Data records =
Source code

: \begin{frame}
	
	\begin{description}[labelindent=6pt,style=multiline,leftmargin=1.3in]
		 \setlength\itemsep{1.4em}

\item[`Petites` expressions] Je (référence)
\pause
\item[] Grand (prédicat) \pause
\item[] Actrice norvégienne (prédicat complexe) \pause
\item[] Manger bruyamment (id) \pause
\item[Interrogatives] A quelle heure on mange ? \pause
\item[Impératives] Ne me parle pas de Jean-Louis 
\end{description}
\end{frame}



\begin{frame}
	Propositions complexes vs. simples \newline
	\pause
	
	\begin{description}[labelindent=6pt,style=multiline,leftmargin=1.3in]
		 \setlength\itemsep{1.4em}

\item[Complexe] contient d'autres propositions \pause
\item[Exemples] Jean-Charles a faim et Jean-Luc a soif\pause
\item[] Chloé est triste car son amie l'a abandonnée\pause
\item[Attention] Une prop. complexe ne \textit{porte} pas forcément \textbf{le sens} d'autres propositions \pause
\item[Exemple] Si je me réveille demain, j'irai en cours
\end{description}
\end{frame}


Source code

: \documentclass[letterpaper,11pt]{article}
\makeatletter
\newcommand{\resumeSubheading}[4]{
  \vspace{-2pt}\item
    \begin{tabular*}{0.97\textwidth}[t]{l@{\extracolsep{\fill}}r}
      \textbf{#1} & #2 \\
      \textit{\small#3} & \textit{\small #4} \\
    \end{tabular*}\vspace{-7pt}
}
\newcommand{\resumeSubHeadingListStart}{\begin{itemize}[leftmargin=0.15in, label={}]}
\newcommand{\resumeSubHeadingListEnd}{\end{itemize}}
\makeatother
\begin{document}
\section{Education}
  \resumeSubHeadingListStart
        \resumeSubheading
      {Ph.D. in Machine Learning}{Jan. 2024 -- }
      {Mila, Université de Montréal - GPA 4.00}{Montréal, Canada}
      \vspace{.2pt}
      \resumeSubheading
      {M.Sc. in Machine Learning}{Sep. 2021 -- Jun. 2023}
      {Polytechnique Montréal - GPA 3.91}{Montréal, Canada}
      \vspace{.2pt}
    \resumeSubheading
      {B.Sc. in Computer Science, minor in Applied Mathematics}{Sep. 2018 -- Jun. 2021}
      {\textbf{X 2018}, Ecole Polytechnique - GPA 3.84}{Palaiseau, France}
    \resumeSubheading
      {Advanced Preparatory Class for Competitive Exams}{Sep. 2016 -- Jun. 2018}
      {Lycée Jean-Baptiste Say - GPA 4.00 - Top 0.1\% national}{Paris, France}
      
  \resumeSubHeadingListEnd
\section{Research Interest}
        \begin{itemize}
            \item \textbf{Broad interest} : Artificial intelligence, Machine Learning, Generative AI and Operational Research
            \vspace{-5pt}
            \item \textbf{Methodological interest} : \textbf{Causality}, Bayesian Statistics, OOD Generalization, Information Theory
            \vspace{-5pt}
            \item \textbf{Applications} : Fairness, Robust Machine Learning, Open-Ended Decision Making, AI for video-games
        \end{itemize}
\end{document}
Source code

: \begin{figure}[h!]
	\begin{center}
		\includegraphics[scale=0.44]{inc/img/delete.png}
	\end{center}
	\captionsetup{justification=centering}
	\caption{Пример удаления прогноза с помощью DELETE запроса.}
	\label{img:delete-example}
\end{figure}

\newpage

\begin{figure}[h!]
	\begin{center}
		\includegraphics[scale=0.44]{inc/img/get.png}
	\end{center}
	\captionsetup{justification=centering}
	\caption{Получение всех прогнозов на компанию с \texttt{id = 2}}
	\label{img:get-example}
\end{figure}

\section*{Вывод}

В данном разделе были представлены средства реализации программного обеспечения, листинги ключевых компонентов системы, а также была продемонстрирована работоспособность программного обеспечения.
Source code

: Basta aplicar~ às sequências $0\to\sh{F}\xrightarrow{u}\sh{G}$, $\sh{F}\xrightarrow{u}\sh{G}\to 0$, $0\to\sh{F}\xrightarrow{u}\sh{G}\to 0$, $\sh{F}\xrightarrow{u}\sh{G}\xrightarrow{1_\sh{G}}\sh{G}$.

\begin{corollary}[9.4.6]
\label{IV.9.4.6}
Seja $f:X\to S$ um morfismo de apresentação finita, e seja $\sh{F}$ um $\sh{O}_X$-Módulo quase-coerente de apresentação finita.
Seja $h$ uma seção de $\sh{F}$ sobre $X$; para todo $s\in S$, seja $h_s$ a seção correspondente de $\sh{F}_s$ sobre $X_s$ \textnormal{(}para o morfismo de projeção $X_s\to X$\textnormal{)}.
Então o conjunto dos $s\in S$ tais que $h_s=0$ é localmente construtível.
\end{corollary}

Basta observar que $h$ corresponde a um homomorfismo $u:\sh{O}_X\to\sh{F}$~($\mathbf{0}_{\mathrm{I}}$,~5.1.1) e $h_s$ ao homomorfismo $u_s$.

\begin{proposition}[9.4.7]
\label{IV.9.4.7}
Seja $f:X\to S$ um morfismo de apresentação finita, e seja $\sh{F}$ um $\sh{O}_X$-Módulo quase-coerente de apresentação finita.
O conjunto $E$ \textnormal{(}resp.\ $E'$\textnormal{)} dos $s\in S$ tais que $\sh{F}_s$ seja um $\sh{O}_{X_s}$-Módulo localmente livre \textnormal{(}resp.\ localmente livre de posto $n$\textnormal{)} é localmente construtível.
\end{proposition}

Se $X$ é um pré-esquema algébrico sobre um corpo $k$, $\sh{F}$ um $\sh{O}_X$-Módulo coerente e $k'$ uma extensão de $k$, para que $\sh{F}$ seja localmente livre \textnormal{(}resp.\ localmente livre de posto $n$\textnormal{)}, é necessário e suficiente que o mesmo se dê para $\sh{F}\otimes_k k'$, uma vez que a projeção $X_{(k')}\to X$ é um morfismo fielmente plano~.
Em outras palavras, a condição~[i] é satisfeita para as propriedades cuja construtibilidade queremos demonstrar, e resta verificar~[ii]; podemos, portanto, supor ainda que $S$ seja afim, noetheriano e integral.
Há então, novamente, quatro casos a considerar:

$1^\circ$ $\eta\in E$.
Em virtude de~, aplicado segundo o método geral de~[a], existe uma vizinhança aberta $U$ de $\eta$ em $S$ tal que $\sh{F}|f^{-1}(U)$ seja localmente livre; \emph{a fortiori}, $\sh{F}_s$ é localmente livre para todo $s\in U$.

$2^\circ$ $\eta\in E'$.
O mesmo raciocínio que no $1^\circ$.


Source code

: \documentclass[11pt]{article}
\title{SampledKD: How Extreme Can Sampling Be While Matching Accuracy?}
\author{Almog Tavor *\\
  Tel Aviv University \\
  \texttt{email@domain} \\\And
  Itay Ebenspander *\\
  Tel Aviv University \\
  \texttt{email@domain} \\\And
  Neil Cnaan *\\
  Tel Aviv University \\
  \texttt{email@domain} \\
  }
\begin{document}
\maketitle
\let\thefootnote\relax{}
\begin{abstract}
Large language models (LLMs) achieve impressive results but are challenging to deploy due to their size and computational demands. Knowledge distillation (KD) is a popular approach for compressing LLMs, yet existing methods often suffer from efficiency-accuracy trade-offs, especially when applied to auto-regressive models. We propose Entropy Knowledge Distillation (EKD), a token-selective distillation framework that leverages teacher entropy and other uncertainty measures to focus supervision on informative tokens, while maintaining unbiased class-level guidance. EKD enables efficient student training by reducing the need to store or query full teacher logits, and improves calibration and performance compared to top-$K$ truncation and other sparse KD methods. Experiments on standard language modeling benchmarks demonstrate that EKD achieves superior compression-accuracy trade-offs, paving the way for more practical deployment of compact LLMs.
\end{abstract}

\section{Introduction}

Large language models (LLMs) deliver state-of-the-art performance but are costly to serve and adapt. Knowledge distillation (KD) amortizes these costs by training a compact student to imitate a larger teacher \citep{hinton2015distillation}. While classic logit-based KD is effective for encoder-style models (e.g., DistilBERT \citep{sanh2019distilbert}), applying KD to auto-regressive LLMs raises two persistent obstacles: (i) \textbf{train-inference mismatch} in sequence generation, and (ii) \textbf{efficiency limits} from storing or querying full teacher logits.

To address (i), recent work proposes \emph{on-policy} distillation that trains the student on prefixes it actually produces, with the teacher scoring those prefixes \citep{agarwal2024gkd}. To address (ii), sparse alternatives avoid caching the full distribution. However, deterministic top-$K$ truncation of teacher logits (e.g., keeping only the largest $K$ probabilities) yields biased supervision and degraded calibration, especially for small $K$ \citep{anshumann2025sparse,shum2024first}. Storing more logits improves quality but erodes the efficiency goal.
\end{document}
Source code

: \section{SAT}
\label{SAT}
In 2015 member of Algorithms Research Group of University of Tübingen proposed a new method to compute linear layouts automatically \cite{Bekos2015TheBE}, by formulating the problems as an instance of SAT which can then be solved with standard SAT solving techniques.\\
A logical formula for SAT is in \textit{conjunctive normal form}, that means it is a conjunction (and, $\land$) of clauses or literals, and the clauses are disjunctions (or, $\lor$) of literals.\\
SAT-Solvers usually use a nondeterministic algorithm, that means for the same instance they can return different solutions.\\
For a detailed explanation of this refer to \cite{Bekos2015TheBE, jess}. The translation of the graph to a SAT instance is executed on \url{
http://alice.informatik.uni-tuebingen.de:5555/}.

TO DO = Give back every line from the beginning of the records through the line holding "amie l'a abandonnée\pause", exactly as it reads, and leave out the rest.

ANSWER TO THIS TASK =
Source code

: \begin{frame}
	
	\begin{description}[labelindent=6pt,style=multiline,leftmargin=1.3in]
		 \setlength\itemsep{1.4em}

\item[`Petites` expressions] Je (référence)
\pause
\item[] Grand (prédicat) \pause
\item[] Actrice norvégienne (prédicat complexe) \pause
\item[] Manger bruyamment (id) \pause
\item[Interrogatives] A quelle heure on mange ? \pause
\item[Impératives] Ne me parle pas de Jean-Louis 
\end{description}
\end{frame}



\begin{frame}
	Propositions complexes vs. simples \newline
	\pause
	
	\begin{description}[labelindent=6pt,style=multiline,leftmargin=1.3in]
		 \setlength\itemsep{1.4em}

\item[Complexe] contient d'autres propositions \pause
\item[Exemples] Jean-Charles a faim et Jean-Luc a soif\pause
\item[] Chloé est triste car son amie l'a abandonnée\pause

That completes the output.